Material shown:

'''

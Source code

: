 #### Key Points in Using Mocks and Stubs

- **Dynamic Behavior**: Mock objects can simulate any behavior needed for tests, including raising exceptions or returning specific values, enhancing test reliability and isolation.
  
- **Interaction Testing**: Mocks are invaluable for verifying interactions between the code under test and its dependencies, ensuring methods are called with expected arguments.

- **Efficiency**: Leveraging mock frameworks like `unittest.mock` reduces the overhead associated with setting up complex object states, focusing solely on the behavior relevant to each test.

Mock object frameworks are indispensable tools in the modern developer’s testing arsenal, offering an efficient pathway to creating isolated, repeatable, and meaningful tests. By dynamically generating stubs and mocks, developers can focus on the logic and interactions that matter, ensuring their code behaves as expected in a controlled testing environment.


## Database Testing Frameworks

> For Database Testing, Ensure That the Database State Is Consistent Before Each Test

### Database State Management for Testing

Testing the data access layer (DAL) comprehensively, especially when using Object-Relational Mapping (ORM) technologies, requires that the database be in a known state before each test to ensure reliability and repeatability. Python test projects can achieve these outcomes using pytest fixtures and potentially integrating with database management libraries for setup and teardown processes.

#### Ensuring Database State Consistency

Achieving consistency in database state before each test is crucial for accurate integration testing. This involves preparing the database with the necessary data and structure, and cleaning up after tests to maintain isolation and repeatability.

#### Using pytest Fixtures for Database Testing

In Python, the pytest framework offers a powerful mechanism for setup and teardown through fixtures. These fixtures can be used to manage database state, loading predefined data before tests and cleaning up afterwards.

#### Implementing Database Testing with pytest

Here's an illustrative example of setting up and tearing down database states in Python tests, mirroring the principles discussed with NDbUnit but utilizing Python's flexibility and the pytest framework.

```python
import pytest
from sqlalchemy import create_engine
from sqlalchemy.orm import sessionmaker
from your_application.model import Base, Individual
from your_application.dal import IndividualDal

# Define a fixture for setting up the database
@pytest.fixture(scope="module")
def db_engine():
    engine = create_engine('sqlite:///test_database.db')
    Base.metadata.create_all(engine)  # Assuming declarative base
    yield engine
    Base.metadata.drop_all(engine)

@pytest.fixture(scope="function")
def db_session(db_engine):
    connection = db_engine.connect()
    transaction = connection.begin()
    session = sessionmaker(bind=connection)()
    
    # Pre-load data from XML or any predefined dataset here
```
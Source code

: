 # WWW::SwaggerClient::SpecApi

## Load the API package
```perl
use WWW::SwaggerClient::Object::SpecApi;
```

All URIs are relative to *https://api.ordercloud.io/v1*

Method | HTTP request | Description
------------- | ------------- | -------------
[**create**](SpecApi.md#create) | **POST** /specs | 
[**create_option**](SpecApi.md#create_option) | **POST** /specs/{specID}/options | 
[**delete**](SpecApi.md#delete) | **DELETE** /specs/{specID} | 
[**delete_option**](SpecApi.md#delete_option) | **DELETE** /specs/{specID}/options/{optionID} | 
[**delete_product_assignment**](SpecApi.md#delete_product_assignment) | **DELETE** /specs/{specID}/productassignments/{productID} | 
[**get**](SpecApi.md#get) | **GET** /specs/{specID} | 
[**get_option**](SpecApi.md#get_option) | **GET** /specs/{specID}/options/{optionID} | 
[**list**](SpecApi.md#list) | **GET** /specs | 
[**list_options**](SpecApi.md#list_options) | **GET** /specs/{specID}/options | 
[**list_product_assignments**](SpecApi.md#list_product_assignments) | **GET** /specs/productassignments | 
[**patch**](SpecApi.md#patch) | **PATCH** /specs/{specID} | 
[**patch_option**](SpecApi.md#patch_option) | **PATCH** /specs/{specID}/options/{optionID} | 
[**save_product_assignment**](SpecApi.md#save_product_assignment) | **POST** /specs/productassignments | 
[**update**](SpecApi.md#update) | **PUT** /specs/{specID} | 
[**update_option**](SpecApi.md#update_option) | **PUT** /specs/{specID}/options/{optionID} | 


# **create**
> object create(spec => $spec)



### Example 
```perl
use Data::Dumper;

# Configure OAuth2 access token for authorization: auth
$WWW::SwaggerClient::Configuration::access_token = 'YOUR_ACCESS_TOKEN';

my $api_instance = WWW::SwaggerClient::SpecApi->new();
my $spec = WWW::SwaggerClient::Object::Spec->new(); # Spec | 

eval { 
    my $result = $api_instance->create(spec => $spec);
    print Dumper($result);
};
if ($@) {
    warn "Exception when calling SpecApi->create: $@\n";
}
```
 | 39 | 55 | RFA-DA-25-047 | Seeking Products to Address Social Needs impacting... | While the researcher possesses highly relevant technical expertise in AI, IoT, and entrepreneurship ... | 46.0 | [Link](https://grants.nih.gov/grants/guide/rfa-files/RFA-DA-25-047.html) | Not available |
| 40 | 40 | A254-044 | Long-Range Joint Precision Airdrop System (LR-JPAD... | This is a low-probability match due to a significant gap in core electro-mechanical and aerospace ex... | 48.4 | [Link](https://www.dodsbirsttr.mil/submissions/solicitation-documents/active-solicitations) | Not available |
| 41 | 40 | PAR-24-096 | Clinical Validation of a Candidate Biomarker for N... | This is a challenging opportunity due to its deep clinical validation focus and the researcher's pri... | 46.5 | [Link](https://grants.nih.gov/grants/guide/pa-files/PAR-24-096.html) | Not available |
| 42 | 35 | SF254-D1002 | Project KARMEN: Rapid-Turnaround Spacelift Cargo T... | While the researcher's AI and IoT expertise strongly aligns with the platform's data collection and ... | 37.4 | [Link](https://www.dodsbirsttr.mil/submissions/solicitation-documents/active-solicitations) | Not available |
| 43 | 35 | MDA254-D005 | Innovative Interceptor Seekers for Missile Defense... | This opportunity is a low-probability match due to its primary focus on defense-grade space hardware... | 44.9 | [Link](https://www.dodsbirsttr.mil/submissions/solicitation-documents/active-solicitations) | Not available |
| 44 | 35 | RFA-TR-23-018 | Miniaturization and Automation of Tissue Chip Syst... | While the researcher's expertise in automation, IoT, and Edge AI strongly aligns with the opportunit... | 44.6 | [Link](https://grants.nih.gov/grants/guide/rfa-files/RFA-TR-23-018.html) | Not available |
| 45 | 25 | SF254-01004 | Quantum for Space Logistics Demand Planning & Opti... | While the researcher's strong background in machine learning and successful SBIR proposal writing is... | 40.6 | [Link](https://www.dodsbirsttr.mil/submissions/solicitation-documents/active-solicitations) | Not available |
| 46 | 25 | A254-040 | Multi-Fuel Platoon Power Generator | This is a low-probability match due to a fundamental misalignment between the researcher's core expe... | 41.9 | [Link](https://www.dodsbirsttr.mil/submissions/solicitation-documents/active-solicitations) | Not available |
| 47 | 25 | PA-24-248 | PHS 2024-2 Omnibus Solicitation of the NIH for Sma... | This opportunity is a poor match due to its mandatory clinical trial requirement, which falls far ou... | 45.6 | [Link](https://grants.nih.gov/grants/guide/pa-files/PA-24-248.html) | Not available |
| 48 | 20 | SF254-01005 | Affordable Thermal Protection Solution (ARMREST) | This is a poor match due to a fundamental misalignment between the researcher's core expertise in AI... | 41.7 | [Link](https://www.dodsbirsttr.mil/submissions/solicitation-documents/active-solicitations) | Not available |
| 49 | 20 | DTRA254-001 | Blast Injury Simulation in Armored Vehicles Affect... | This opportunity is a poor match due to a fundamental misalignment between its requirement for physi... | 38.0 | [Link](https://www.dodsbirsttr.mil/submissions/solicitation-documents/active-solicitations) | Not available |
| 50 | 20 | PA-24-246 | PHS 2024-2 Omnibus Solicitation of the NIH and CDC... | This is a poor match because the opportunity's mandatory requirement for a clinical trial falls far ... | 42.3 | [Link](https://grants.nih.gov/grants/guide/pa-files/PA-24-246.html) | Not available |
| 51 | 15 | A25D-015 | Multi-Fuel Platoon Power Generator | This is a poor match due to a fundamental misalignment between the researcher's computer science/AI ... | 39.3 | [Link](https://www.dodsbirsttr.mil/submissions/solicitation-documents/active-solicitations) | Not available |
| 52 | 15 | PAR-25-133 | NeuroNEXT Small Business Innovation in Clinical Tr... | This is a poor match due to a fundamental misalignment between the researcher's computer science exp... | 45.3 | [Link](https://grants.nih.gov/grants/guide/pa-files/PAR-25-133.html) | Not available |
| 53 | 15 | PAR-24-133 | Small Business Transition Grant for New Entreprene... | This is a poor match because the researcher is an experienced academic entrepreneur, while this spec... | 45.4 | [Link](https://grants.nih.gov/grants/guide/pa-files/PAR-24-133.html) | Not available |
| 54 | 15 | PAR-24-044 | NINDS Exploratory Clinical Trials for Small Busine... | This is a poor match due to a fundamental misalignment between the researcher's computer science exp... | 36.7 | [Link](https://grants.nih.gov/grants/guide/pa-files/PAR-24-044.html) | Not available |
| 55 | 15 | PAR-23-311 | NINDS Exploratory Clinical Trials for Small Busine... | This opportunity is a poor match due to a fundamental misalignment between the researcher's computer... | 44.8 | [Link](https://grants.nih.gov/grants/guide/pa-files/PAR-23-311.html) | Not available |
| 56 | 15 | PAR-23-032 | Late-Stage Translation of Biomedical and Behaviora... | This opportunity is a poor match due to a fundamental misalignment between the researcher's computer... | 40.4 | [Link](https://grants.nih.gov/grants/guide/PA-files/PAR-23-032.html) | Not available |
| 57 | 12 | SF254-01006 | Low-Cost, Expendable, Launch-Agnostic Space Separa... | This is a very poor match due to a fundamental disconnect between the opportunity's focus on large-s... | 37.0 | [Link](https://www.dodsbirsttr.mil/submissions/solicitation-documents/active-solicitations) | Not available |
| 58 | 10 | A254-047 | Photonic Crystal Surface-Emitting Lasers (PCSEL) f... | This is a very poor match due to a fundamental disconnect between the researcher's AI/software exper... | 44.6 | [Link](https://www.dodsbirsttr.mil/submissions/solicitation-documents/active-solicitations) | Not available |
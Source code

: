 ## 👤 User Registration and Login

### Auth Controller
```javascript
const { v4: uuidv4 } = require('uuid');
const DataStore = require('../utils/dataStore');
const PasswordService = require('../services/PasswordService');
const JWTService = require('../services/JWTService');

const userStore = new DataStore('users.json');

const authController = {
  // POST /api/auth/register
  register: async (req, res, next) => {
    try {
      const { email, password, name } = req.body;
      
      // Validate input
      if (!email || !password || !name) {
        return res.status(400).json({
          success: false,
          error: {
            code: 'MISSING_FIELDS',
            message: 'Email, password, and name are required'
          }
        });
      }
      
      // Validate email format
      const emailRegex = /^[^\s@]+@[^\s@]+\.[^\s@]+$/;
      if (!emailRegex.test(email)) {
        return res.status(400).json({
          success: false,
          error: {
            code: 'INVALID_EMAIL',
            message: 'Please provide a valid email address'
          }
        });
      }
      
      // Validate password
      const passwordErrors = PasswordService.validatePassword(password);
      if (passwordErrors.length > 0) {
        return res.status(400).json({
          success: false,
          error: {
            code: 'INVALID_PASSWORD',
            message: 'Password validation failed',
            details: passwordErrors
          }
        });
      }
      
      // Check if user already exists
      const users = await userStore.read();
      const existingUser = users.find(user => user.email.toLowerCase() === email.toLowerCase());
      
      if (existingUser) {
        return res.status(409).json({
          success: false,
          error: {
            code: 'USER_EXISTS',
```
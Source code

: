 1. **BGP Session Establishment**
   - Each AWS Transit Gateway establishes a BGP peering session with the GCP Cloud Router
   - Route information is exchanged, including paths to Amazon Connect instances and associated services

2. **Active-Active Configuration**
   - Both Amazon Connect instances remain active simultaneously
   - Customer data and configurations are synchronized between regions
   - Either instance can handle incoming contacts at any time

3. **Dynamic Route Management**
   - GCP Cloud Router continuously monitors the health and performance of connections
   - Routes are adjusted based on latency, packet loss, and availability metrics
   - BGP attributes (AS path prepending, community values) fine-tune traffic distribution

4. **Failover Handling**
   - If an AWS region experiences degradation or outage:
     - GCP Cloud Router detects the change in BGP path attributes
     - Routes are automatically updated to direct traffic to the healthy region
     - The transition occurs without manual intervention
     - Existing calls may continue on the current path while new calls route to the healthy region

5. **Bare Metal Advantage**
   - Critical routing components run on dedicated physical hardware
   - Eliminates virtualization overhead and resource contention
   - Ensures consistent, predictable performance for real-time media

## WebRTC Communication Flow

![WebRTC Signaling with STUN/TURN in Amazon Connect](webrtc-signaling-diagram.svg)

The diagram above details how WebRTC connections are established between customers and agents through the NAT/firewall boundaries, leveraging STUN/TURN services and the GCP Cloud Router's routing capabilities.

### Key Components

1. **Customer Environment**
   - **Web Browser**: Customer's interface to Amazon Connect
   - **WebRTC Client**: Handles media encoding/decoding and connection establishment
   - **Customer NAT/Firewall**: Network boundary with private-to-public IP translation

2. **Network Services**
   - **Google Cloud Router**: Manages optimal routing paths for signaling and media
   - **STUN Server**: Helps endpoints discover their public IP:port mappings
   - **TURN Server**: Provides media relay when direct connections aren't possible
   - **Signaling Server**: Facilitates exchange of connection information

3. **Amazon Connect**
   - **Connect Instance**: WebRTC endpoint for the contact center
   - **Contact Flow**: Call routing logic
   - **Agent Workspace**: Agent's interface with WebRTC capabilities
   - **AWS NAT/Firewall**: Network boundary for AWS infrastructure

'''

Exercise prompt:
Report the number of lines in the entries where the word "passwordErrors" occurs, and add nothing else.

Task response:
3